Plain-text document sources:

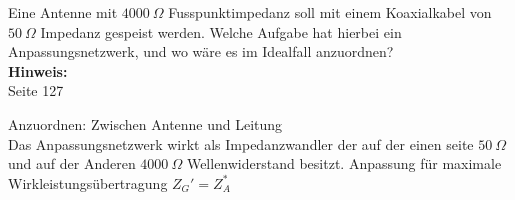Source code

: \begin{question}[section=11,name={Anpassungsnetzwerk},difficulty=,quantity=1,type=thr,tags={}]
	Eine Antenne mit $4000 ~\Omega$  Fusspunktimpedanz soll mit einem Koaxialkabel von $50 ~\Omega$ Impedanz gespeist werden. Welche Aufgabe hat hierbei ein Anpassungsnetzwerk, und wo wäre es im Idealfall anzuordnen?
	\\ \textbf{Hinweis:}\\
	Seite 127
\end{question}
\begin{solution}
	Anzuordnen: Zwischen Antenne und Leitung\\
	Das Anpassungsnetzwerk wirkt als Impedanzwandler der auf der einen seite $50~\Omega$ und auf der Anderen $4000~\Omega$ Wellenwiderstand besitzt. Anpassung für maximale Wirkleistungsübertragung $Z_G' =Z_A^*$
	
\end{solution}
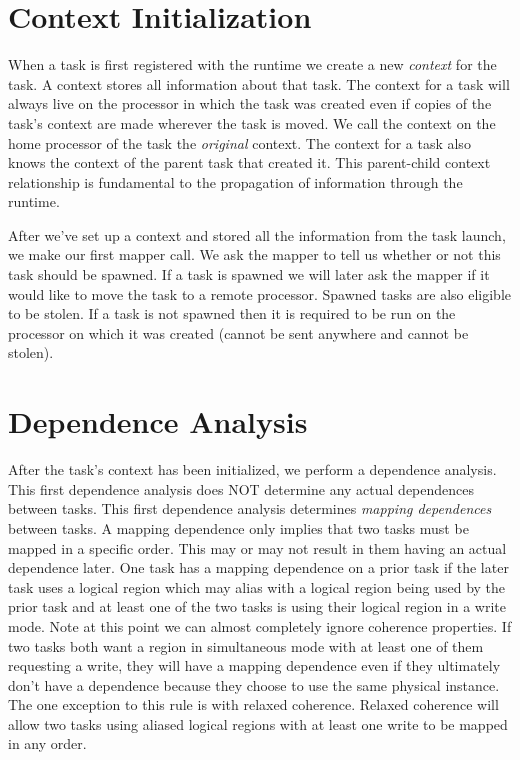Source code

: \section{Context Initialization}
When a task is first registered with the runtime we create a new {\em context} for the task.  
A context stores all information about that task.  The context for a task will always 
live on the processor in which the task was created even if copies of the task's context 
are made wherever the task is moved.  We call the context on the home processor of the 
task the {\em original} context.  The context for a task also knows the context of the parent 
task that created it.  This parent-child context relationship is fundamental to the propagation 
of information through the runtime.

After we've set up a context and stored all the information from the task launch, we make 
our first mapper call.  We ask the mapper to tell us whether or not this task should be spawned.  
If a task is spawned we will later ask the mapper if it would like to move the task to a remote 
processor.  Spawned tasks are also eligible to be stolen.  If a task is not spawned then it 
is required to be run on the processor on which it was created (cannot be sent anywhere and 
cannot be stolen).

\section{Dependence Analysis}
After the task's context has been initialized, we perform a dependence analysis.  This first 
dependence analysis does NOT determine any actual dependences between tasks.  This first dependence 
analysis determines {\em mapping dependences} between tasks.  A mapping dependence only implies that two 
tasks must be mapped in a specific order.  This may or may not result in them having an actual 
dependence later.  One task has a mapping dependence on a prior task if the later task uses a logical 
region which may alias with a logical region being used by the prior task and at least one of the two 
tasks is using their logical region in a write mode.  Note at this point we can almost completely 
ignore coherence properties.  If two tasks both want a region in simultaneous mode with at least 
one of them requesting a write, they will have a mapping dependence even if they ultimately don't 
have a dependence because they choose to use the same physical instance.  The one exception to this 
rule is with relaxed coherence.  Relaxed coherence will allow two tasks using aliased logical regions 
with at least one write to be mapped in any order.   

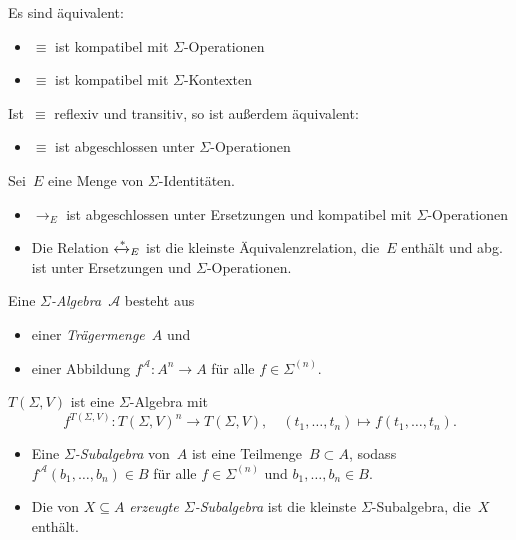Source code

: \documentclass{cheat-sheet}
\newcommand{\zzEq}{\xleftrightarrow{*}} %
\renewcommand{\Alg}{\mathcal{A}} %
\begin{document}
\begin{lem}
  Es sind äquivalent:
  \begin{itemize}
    \item $\equiv$ ist kompatibel mit $\Sigma$-Operationen
    \item $\equiv$ ist kompatibel mit $\Sigma$-Kontexten
  \end{itemize}
  Ist~$\equiv$ reflexiv und transitiv, so ist außerdem äquivalent:
  \begin{itemize}
    \item $\equiv$ ist abgeschlossen unter $\Sigma$-Operationen
  \end{itemize}
\end{lem}

\begin{thm}
  Sei~$E$ eine Menge von $\Sigma$-Identitäten.
  \begin{itemize}
    \item $\to_E$ ist abgeschlossen unter Ersetzungen und kompatibel mit $\Sigma$-Operationen
    \item Die Relation $\zzEq_E$ ist die kleinste Äquivalenzrelation, die~$E$ enthält und abg. ist unter Ersetzungen und $\Sigma$-Operationen.
  \end{itemize}
\end{thm}


\begin{defn}
  Eine \emph{$\Sigma$-Algebra}~$\Alg$ besteht aus
  \begin{itemize}
    \item einer \textit{Trägermenge}~$A$ und
    \item einer Abbildung $f^\Alg : A^n \to A$ für alle $f \in \Sigma^{(n)}$.
  \end{itemize}
\end{defn}

\begin{bsp}
  $T(\Sigma, V)$ ist eine $\Sigma$-Algebra mit
  \[
    f^{T(\Sigma, V)} : T(\Sigma, V)^n \to T(\Sigma, V), \quad
    (t_1, \ldots, t_n) \mapsto f(t_1, \ldots, t_n).
  \]
\end{bsp}

\begin{defn}
  \begin{itemize}
    \item Eine \emph{$\Sigma$-Subalgebra} von~$A$ ist eine Teilmenge~$B \subset A$, sodass $f^\Alg(b_1, \ldots, b_n) \in B$ für alle $f \in \Sigma^{(n)}$ und $b_1, \ldots, b_n \in B$.
    \item Die von $X \subseteq A$ \emph{erzeugte $\Sigma$-Subalgebra} ist die kleinste $\Sigma$-Subalgebra, die~$X$ enthält.
  \end{itemize}
\end{defn}
\end{document}
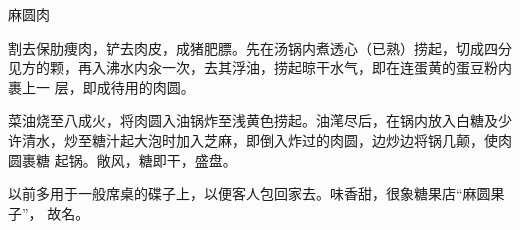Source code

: %
%
%
%
%
%
%
\begin{recipe}{麻圆肉}

\ingredients


\preparation

\step 割去保肋痩肉，铲去肉皮，成猪肥膘。先在汤锅内煮透心（已熟）捞起，切成四分
见方的颗，再入沸水内汆一次，去其浮油，捞起晾干水气，即在连蛋黄的蛋豆粉内裹上一
层，即成待用的肉圆。

\step 菜油烧至八成火，将肉圆入油锅炸至浅黄色捞起。油滗尽后，在锅内放入白糖及少
许清水，炒至糖汁起大泡时加入芝麻，即倒入炸过的肉圆，边炒边将锅几颠，使肉圆裹糖
起锅。敞风，糖即干，盛盘。

\features

以前多用于一般席桌的碟子上，以便客人包回家去。味香甜，很象糖果店“麻圆果子”，
故名。

\end{recipe}

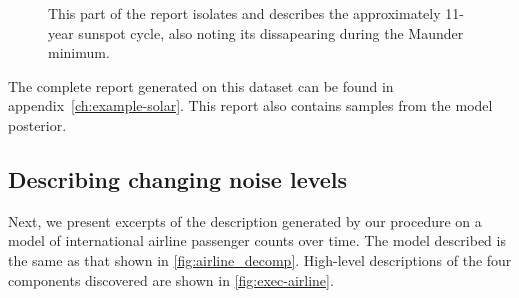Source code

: \begin{figure}[ht!]
\centering
{}
\caption[Automatic description of the solar cycle]
{
This part of the report isolates and describes the approximately 11-year sunspot cycle, also noting its dissapearing during the Maunder minimum.}
\label{fig:periodic}
\end{figure}
%
The complete report generated on this dataset can be found in appendix~\ref{ch:example-solar}.
This report also contains samples from the model posterior.



\subsection{Describing changing noise levels} %
\label{sec:airline}


Next, we present excerpts of the description generated by our procedure on a model of international airline passenger counts over time. %
The model described is the same as that shown in \cref{fig:airline_decomp}.
%
High-level descriptions of the four components discovered are shown in \cref{fig:exec-airline}.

Task objective: Output the data above exactly, excluding images.

Result for this exercise:
Source code

: \begin{question}[section=11,name={Anpassungsnetzwerk},difficulty=,quantity=1,type=thr,tags={}]
	Eine Antenne mit $4000 ~\Omega$  Fusspunktimpedanz soll mit einem Koaxialkabel von $50 ~\Omega$ Impedanz gespeist werden. Welche Aufgabe hat hierbei ein Anpassungsnetzwerk, und wo wäre es im Idealfall anzuordnen?
	\\ \textbf{Hinweis:}\\
	Seite 127
\end{question}
\begin{solution}
	Anzuordnen: Zwischen Antenne und Leitung\\
	Das Anpassungsnetzwerk wirkt als Impedanzwandler der auf der einen seite $50~\Omega$ und auf der Anderen $4000~\Omega$ Wellenwiderstand besitzt. Anpassung für maximale Wirkleistungsübertragung $Z_G' =Z_A^*$
	
\end{solution}
Source code

: \section{Context Initialization}
When a task is first registered with the runtime we create a new {\em context} for the task.  
A context stores all information about that task.  The context for a task will always 
live on the processor in which the task was created even if copies of the task's context 
are made wherever the task is moved.  We call the context on the home processor of the 
task the {\em original} context.  The context for a task also knows the context of the parent 
task that created it.  This parent-child context relationship is fundamental to the propagation 
of information through the runtime.

After we've set up a context and stored all the information from the task launch, we make 
our first mapper call.  We ask the mapper to tell us whether or not this task should be spawned.  
If a task is spawned we will later ask the mapper if it would like to move the task to a remote 
processor.  Spawned tasks are also eligible to be stolen.  If a task is not spawned then it 
is required to be run on the processor on which it was created (cannot be sent anywhere and 
cannot be stolen).

\section{Dependence Analysis}
After the task's context has been initialized, we perform a dependence analysis.  This first 
dependence analysis does NOT determine any actual dependences between tasks.  This first dependence 
analysis determines {\em mapping dependences} between tasks.  A mapping dependence only implies that two 
tasks must be mapped in a specific order.  This may or may not result in them having an actual 
dependence later.  One task has a mapping dependence on a prior task if the later task uses a logical 
region which may alias with a logical region being used by the prior task and at least one of the two 
tasks is using their logical region in a write mode.  Note at this point we can almost completely 
ignore coherence properties.  If two tasks both want a region in simultaneous mode with at least 
one of them requesting a write, they will have a mapping dependence even if they ultimately don't 
have a dependence because they choose to use the same physical instance.  The one exception to this 
rule is with relaxed coherence.  Relaxed coherence will allow two tasks using aliased logical regions 
with at least one write to be mapped in any order.   

Source code

: \documentclass{cheat-sheet}
\newcommand{\zzEq}{\xleftrightarrow{*}} %
\renewcommand{\Alg}{\mathcal{A}} %
\begin{document}
\begin{lem}
  Es sind äquivalent:
  \begin{itemize}
    \item $\equiv$ ist kompatibel mit $\Sigma$-Operationen
    \item $\equiv$ ist kompatibel mit $\Sigma$-Kontexten
  \end{itemize}
  Ist~$\equiv$ reflexiv und transitiv, so ist außerdem äquivalent:
  \begin{itemize}
    \item $\equiv$ ist abgeschlossen unter $\Sigma$-Operationen
  \end{itemize}
\end{lem}

\begin{thm}
  Sei~$E$ eine Menge von $\Sigma$-Identitäten.
  \begin{itemize}
    \item $\to_E$ ist abgeschlossen unter Ersetzungen und kompatibel mit $\Sigma$-Operationen
    \item Die Relation $\zzEq_E$ ist die kleinste Äquivalenzrelation, die~$E$ enthält und abg. ist unter Ersetzungen und $\Sigma$-Operationen.
  \end{itemize}
\end{thm}


\begin{defn}
  Eine \emph{$\Sigma$-Algebra}~$\Alg$ besteht aus
  \begin{itemize}
    \item einer \textit{Trägermenge}~$A$ und
    \item einer Abbildung $f^\Alg : A^n \to A$ für alle $f \in \Sigma^{(n)}$.
  \end{itemize}
\end{defn}

\begin{bsp}
  $T(\Sigma, V)$ ist eine $\Sigma$-Algebra mit
  \[
    f^{T(\Sigma, V)} : T(\Sigma, V)^n \to T(\Sigma, V), \quad
    (t_1, \ldots, t_n) \mapsto f(t_1, \ldots, t_n).
  \]
\end{bsp}

\begin{defn}
  \begin{itemize}
    \item Eine \emph{$\Sigma$-Subalgebra} von~$A$ ist eine Teilmenge~$B \subset A$, sodass $f^\Alg(b_1, \ldots, b_n) \in B$ für alle $f \in \Sigma^{(n)}$ und $b_1, \ldots, b_n \in B$.
    \item Die von $X \subseteq A$ \emph{erzeugte $\Sigma$-Subalgebra} ist die kleinste $\Sigma$-Subalgebra, die~$X$ enthält.
  \end{itemize}
\end{defn}
\end{document}
Source code

: %
%
%
%
%
%
%
\begin{recipe}{麻圆肉}

\ingredients


\preparation

\step 割去保肋痩肉，铲去肉皮，成猪肥膘。先在汤锅内煮透心（已熟）捞起，切成四分
见方的颗，再入沸水内汆一次，去其浮油，捞起晾干水气，即在连蛋黄的蛋豆粉内裹上一
层，即成待用的肉圆。

\step 菜油烧至八成火，将肉圆入油锅炸至浅黄色捞起。油滗尽后，在锅内放入白糖及少
许清水，炒至糖汁起大泡时加入芝麻，即倒入炸过的肉圆，边炒边将锅几颠，使肉圆裹糖
起锅。敞风，糖即干，盛盘。

\features

以前多用于一般席桌的碟子上，以便客人包回家去。味香甜，很象糖果店“麻圆果子”，
故名。

\end{recipe}

Source code

: \begin{figure}[ht!]
\centering
{}
\caption[Automatic description of the solar cycle]
{
This part of the report isolates and describes the approximately 11-year sunspot cycle, also noting its dissapearing during the Maunder minimum.}
\label{fig:periodic}
\end{figure}
%
The complete report generated on this dataset can be found in appendix~\ref{ch:example-solar}.
This report also contains samples from the model posterior.



\subsection{Describing changing noise levels} %
\label{sec:airline}


Next, we present excerpts of the description generated by our procedure on a model of international airline passenger counts over time. %
The model described is the same as that shown in \cref{fig:airline_decomp}.
%
High-level descriptions of the four components discovered are shown in \cref{fig:exec-airline}.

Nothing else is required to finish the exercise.